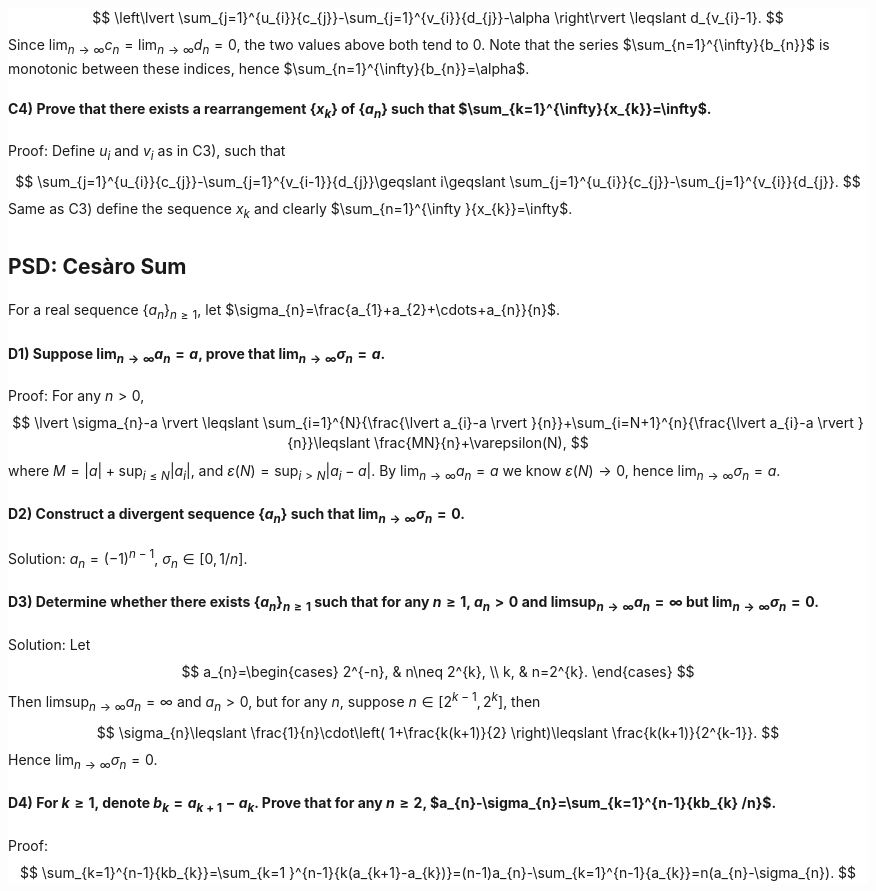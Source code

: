 $$
\left\lvert  \sum_{j=1}^{u_{i}}{c_{j}}-\sum_{j=1}^{v_{i}}{d_{j}}-\alpha  \right\rvert \leqslant d_{v_{i}-1}.
$$
Since $\lim_{ n \to \infty }c_{n}=\lim_{ n \to \infty }d_{n}=0$, the two values above both tend to $0$. Note that the series $\sum_{n=1}^{\infty}{b_{n}}$ is monotonic between these indices, hence $\sum_{n=1}^{\infty}{b_{n}}=\alpha$.
#### C4) Prove that there exists a rearrangement $\{ x_{k} \}$ of $\{ a_{n} \}$ such that $\sum_{k=1}^{\infty}{x_{k}}=\infty$.
Proof: Define $u_{i}$ and $v_{i}$ as in C3), such that
$$
\sum_{j=1}^{u_{i}}{c_{j}}-\sum_{j=1}^{v_{i-1}}{d_{j}}\geqslant i\geqslant \sum_{j=1}^{u_{i}}{c_{j}}-\sum_{j=1}^{v_{i}}{d_{j}}.
$$
Same as C3) define the sequence $x_{k}$ and clearly $\sum_{n=1}^{\infty }{x_{k}}=\infty$.
## PSD: Cesàro Sum
For a real sequence $\{ a_{n} \}_{n\geqslant 1}$, let $\sigma_{n}=\frac{a_{1}+a_{2}+\cdots+a_{n}}{n}$.
#### D1) Suppose $\lim_{ n \to \infty }a_{n}=a$, prove that $\lim_{ n \to \infty }\sigma_{n}=a$.
Proof: For any $n>0$,
$$
\lvert \sigma_{n}-a \rvert \leqslant \sum_{i=1}^{N}{\frac{\lvert a_{i}-a \rvert }{n}}+\sum_{i=N+1}^{n}{\frac{\lvert a_{i}-a \rvert }{n}}\leqslant \frac{MN}{n}+\varepsilon(N),
$$
where $M=\lvert a \rvert+\sup_{i\leqslant N}{\lvert a_{i} \rvert}$, and $\varepsilon(N)=\sup_{i>N}{\lvert a_{i}-a \rvert}$. By $\lim_{ n \to \infty }a_{n}=a$ we know $\varepsilon(N)\to 0$, hence $\lim_{ n \to \infty }\sigma_{n}=a$.
#### D2) Construct a divergent sequence $\{ a_{n} \}$ such that $\lim_{ n \to \infty }\sigma_{n}=0$.
Solution: $a_{n}=(-1)^{n-1}$, $\sigma_{n}\in[0,1 /n]$.
#### D3) Determine whether there exists $\{ a_{n} \}_{n\geqslant 1}$ such that for any $n\geqslant 1$, $a_{n}>0$ and $\limsup_{ n \to \infty }a_{n}=\infty$ but $\lim_{ n \to \infty }\sigma_{n}=0$.
Solution: Let
$$
a_{n}=\begin{cases}
2^{-n}, & n\neq 2^{k}, \\
k, & n=2^{k}.
\end{cases}
$$
Then $\limsup_{ n \to \infty }a_{n}=\infty$ and $a_{n}>0$, but for any $n$, suppose $n\in[2^{k-1},2^{k}]$, then
$$
\sigma_{n}\leqslant \frac{1}{n}\cdot\left( 1+\frac{k(k+1)}{2} \right)\leqslant \frac{k(k+1)}{2^{k-1}}.
$$
Hence $\lim_{ n \to \infty }\sigma_{n}=0$.
#### D4) For $k\geqslant 1$, denote $b_{k}=a_{k+1}-a_{k}$. Prove that for any $n\geqslant 2$, $a_{n}-\sigma_{n}=\sum_{k=1}^{n-1}{kb_{k} /n}$.
Proof: 
$$
\sum_{k=1}^{n-1}{kb_{k}}=\sum_{k=1 }^{n-1}{k(a_{k+1}-a_{k})}=(n-1)a_{n}-\sum_{k=1}^{n-1}{a_{k}}=n(a_{n}-\sigma_{n}).
$$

What is expected: For each line above that holds the string "Proof", provide a copy of that line.

Solved exercise:
Proof: Define $u_{i}$ and $v_{i}$ as in C3), such that
Proof: For any $n>0$,
Proof: 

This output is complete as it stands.